Dr Bryan Roberts LAK 5.03


This course is available on the MSc in Economics and Philosophy, MSc in Philosophy and Public Policy, MSc in Philosophy of Science and MSc in Philosophy of the Social Sciences. This course is available as an outside option to students on other programmes where regulations permit.


There are no prerequisites for this course; it is accessible to students of all backgrounds.

Course content

Does the universe have an edge? Is time travel possible? What is a black hole, and should we be worried about experiments at the LHC creating them? The modern theory of spacetime introduced by Einstein provides a precise framework in which to ask these questions. This course makes their analysis accessible to everyone.

Students will have the opportunity to engage with Einstein's theories of relativity, to use them to analyse philosophical problems, and to examinetheir philosophical and practical implications. The topics of the course will include: 1) Relativity: Slowing clocks, shrinking rods, and the relativity of simultaneity; 2) Spacetime: Thinking in 4-dimensions, faster-than-light travel, and other philosophical issues; 3) Non-Euclidean thinking: Beyond the geometry of Euclid, measuring curvature, gravity as curved spacetime; 4) Cosmology: Our place in the universe, big bang cosmology, time travel; 5) Limits of space and time: Geometry, black holes, singularities.

Students will learn to apply these conceptual tools to the analysis of space, time and gravity, as well as to formulate and argue for their own perspectives on the philosophical implications of relativity theory. One is often faced with unsubstantiated declarations about the implications of Einstein's theories, by both scientists and non-scientists. This course will equip non-scientists with the conceptual tools needed to critically analyse these claims for themselves.

Einstein for Everyone requires absolutely no background in physics or maths. Students are only required to learn two equations, which really cannot be omitted: E=mc^2, and Einstein's equation!
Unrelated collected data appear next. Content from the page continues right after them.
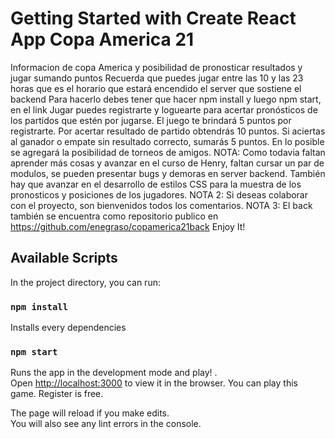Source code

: # Getting Started with Create React App Copa America 21

Informacion de copa America y posibilidad de pronosticar resultados y jugar sumando puntos
Recuerda que puedes jugar entre las 10 y las 23 horas que es el horario que estará encendido el server que sostiene el backend
Para hacerlo debes tener que hacer npm install y luego npm start, en el link Jugar puedes registrarte y loguearte para acertar pronósticos de los partidos que estén por jugarse.
El juego te brindará 5 puntos por registrarte. Por acertar resultado de partido obtendrás 10 puntos. Si aciertas al ganador o empate sin resultado correcto, sumarás 5 puntos.
En lo posible se agregará la posibilidad de torneos de amigos.
NOTA: Como todavia faltan aprender más cosas y avanzar en el curso de Henry, faltan cursar un par de modulos, se pueden presentar bugs y demoras en server backend. También hay que avanzar en el desarrollo de estilos CSS para la muestra de los pronosticos y posiciones de los jugadores.
NOTA 2: Si deseas colaborar con el proyecto, son bienvenidos todos los comentarios.
NOTA 3: El back también se encuentra como repositorio publico en https://github.com/enegraso/copamerica21back
Enjoy It!

## Available Scripts

In the project directory, you can run:

### `npm install`

Installs every dependencies

### `npm start`

Runs the app in the development mode and play! .\
Open [http://localhost:3000](http://localhost:3000) to view it in the browser. You can play this game. Register is free.

The page will reload if you make edits.\
You will also see any lint errors in the console.


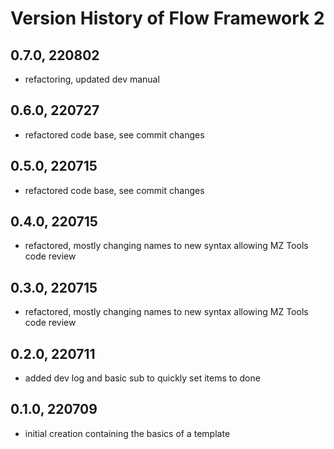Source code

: # Version History of Flow Framework 2
## 0.7.0, 220802
* refactoring, updated dev manual
## 0.6.0, 220727
* refactored code base, see commit changes
## 0.5.0, 220715
* refactored code base, see commit changes
## 0.4.0, 220715
* refactored, mostly changing names to new syntax allowing MZ Tools code review
## 0.3.0, 220715
* refactored, mostly changing names to new syntax allowing MZ Tools code review
## 0.2.0, 220711
* added dev log and basic sub to quickly set items to done
## 0.1.0, 220709
* initial creation containing the basics of a template
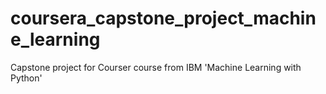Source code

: # coursera_capstone_project_machine_learning
Capstone project for Courser course from IBM 'Machine Learning with Python'
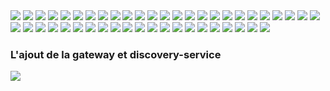 <img src="./IMAGES/img.png">
<img src="./IMAGES/img_1.png">
<img src="./IMAGES/img_2.png">
<img src="./IMAGES/img_3.png">
<img src="./IMAGES/img_4.png">
<img src="./IMAGES/img_5.png">
<img src="./IMAGES/img_6.png">
<img src="./IMAGES/img_7.png">
<img src="./IMAGES/img_8.png">
<img src="./IMAGES/img_9.png">
<img src="./IMAGES/img_10.png">
<img src="./IMAGES/img_11.png">
<img src="./IMAGES/img_12.png">
<img src="./IMAGES/img_13.png">
<img src="./IMAGES/img_14.png">
<img src="./IMAGES/img_15.png">
<img src="./IMAGES/img_16.png">
<img src="./IMAGES/img_17.png">
<img src="./IMAGES/img_18.png">
<img src="./IMAGES/img_19.png">
<img src="./IMAGES/img_20.png">
<img src="./IMAGES/img_21.png">
<img src="./IMAGES/img_22.png">
<img src="./IMAGES/img_23.png">
<img src="./IMAGES/img_24.png">
<img src="./IMAGES/img_25.png">
<img src="./IMAGES/img_26.png">
<img src="./IMAGES/img_27.png">
<img src="./IMAGES/img_28.png">
<img src="./IMAGES/img_29.png">
<img src="./IMAGES/img_30.png">
<img src="./IMAGES/img_31.png">
<img src="./IMAGES/img_32.png">
<img src="./IMAGES/img_33.png">
<img src="./IMAGES/img_34.png">
<img src="./IMAGES/img_35.png">
<img src="./IMAGES/img_36.png">
<img src="./IMAGES/img_37.png">
<img src="./IMAGES/img_38.png">
<img src="./IMAGES/img_39.png">
<img src="./IMAGES/img_40.png">
<img src="./IMAGES/img_41.png">
<img src="./IMAGES/img_42.png">
<img src="./IMAGES/img_43.png">
<img src="./IMAGES/img_44.png">
<img src="./IMAGES/img_45.png">
<h3>L'ajout de la gateway et discovery-service</h3>
<img src="./IMAGES/img_46.png">

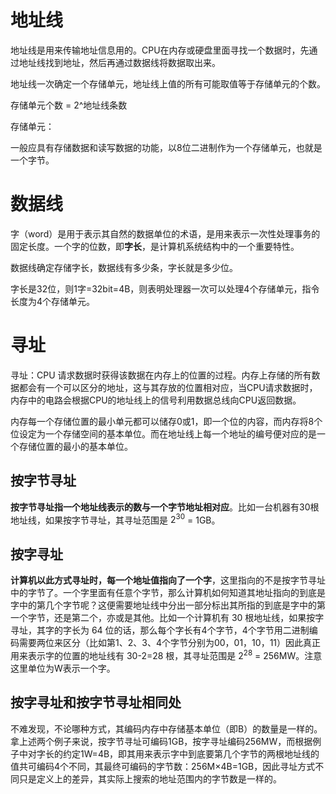 # 地址线

地址线是用来传输地址信息用的。CPU在内存或硬盘里面寻找一个数据时，先通过地址线找到地址，然后再通过数据线将数据取出来。

地址线一次确定一个存储单元，地址线上值的所有可能取值等于存储单元的个数。

存储单元个数 = 2^地址线条数

存储单元：

一般应具有存储数据和读写数据的功能，以8位二进制作为一个存储单元，也就是一个字节。

# 数据线

字（word）是用于表示其自然的数据单位的术语，是用来表示一次性处理事务的固定长度。一个字的位数，即**字长**，是计算机系统结构中的一个重要特性。

数据线确定存储字长，数据线有多少条，字长就是多少位。

字长是32位，则1字=32bit=4B，则表明处理器一次可以处理4个存储单元，指令长度为4个存储单元。

# 寻址

寻址：CPU 请求数据时获得该数据在内存上的位置的过程。内存上存储的所有数据都会有一个可以区分的地址，这与其存放的位置相对应，当CPU请求数据时，内存中的电路会根据CPU的地址线上的信号利用数据总线向CPU返回数据。

内存每一个存储位置的最小单元都可以储存0或1，即一个位的内容，而内存将8个位设定为一个存储空间的基本单位。而在地址线上每一个地址的编号便对应的是一个存储位置的最小的基本单位。

## 按字节寻址

**按字节寻址指一个地址线表示的数与一个字节地址相对应**。比如一台机器有30根地址线，如果按字节寻址，其寻址范围是 $2^{30}$ = 1GB。

## 按字寻址

**计算机以此方式寻址时，每一个地址值指向了一个字**，这里指向的不是按字节寻址中的字节了。一个字里面有任意个字节，那么计算机如何知道其地址指向的到底是字中的第几个字节呢？这便需要地址线中分出一部分标出其所指的到底是字中的第一个字节，还是第二个，亦或是其他。比如一个计算机有 30 根地址线，如果按字寻址，其字的字长为 64 位的话，那么每个字长有4个字节，4个字节用二进制编码需要两位来区分（比如第1、2、3、4个字节分别为00，01，10，11）因此真正用来表示字的位置的地址线有 30-2=28 根，其寻址范围是 $2^{28}$ = 256MW。注意这里单位为W表示一个字。

## 按字寻址和按字节寻址相同处

不难发现，不论哪种方式，其编码内存中存储基本单位（即B）的数量是一样的。拿上述两个例子来说，按字节寻址可编码1GB，按字寻址编码256MW，而根据例子中对字长的约定1W=4B，即其用来表示字中到底要第几个字节的两根地址线的值共可编码4个不同，其最终可编码的字节数：256M×4B=1GB，因此寻址方式不同只是定义上的差异，其实际上搜索的地址范围内的字节数是一样的。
Students with a background in physics will also benefit from the unique conceptual development and philosophical analysis of this course.
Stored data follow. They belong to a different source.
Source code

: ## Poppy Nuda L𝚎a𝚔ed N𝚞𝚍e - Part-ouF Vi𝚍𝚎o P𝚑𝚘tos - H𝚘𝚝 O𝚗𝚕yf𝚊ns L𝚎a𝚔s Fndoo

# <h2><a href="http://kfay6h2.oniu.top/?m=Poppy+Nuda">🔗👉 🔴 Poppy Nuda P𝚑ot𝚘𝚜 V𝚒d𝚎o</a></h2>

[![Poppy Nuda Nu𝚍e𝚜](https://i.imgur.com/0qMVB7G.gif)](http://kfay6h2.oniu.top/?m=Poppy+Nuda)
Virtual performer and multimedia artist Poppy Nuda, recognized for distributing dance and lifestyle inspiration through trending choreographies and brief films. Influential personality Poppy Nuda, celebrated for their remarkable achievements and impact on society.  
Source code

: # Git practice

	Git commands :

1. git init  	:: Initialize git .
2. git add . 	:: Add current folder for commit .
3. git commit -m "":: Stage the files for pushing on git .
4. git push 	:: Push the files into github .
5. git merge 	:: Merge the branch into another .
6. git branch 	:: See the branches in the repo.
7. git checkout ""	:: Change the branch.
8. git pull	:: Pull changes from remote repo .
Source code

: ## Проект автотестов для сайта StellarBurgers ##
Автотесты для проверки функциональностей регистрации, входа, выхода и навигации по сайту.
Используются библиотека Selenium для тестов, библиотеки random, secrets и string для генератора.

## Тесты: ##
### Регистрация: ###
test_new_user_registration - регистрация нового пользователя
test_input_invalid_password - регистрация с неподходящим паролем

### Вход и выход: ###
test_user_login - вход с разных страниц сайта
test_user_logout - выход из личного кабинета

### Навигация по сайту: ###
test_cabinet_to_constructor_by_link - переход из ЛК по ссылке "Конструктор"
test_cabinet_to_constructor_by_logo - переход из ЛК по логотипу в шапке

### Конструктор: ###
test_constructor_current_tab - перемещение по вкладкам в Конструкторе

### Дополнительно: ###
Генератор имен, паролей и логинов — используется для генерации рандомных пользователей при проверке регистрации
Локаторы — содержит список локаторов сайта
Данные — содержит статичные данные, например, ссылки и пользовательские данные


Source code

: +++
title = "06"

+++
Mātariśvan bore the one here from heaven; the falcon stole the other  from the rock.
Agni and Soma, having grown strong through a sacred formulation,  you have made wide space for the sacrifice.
10 hours of lectures and 15 hours of seminars in the MT.

Formative coursework

One essay outline. Weekly problem sets and short discussion questions submitted through Moodle and for review in classes.

Indicative reading

Weekly readings will all be made available to students on Moodle. Indicative readings include: Norton, John D. (2015) Einstein for Everyone. Hugget, Nick. (2010) Everywhere and Everywhen: Adventures in Physics and Philosophy (excerpts). Einstein, Albert (1920) Relativity: The special and general theory (excerpts). Euclid (1908) The Thirteen Books of Euclid's Elements, Vol(excerpts). Poincaré, Henri (1905) Science and Hypothesis (excerpts).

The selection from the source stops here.